(Stored data)
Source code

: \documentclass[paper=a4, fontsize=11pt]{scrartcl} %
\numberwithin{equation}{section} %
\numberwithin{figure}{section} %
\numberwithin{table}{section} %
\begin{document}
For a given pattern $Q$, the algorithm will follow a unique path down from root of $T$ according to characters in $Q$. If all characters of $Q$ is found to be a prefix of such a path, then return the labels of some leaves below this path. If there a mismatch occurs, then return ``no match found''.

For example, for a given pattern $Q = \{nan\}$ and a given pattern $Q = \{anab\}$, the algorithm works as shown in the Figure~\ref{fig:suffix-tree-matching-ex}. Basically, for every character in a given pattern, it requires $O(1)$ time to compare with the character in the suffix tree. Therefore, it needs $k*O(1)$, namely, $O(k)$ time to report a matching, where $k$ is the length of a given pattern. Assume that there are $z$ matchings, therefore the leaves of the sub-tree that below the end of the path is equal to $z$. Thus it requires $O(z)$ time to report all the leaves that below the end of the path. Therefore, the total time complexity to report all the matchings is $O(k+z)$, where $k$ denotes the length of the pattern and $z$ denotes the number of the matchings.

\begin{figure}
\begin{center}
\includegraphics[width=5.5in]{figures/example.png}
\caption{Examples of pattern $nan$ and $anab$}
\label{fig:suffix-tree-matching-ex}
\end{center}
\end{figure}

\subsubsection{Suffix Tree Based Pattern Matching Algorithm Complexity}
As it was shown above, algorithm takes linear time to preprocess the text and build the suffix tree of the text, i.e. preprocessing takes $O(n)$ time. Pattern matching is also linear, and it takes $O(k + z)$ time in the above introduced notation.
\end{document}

Work required
Look for the string "shown" in the data above and return every line that has it.

Solution for this exercise
For example, for a given pattern $Q = \{nan\}$ and a given pattern $Q = \{anab\}$, the algorithm works as shown in the Figure~\ref{fig:suffix-tree-matching-ex}. Basically, for every character in a given pattern, it requires $O(1)$ time to compare with the character in the suffix tree. Therefore, it needs $k*O(1)$, namely, $O(k)$ time to report a matching, where $k$ is the length of a given pattern. Assume that there are $z$ matchings, therefore the leaves of the sub-tree that below the end of the path is equal to $z$. Thus it requires $O(z)$ time to report all the leaves that below the end of the path. Therefore, the total time complexity to report all the matchings is $O(k+z)$, where $k$ denotes the length of the pattern and $z$ denotes the number of the matchings.
As it was shown above, algorithm takes linear time to preprocess the text and build the suffix tree of the text, i.e. preprocessing takes $O(n)$ time. Pattern matching is also linear, and it takes $O(k + z)$ time in the above introduced notation.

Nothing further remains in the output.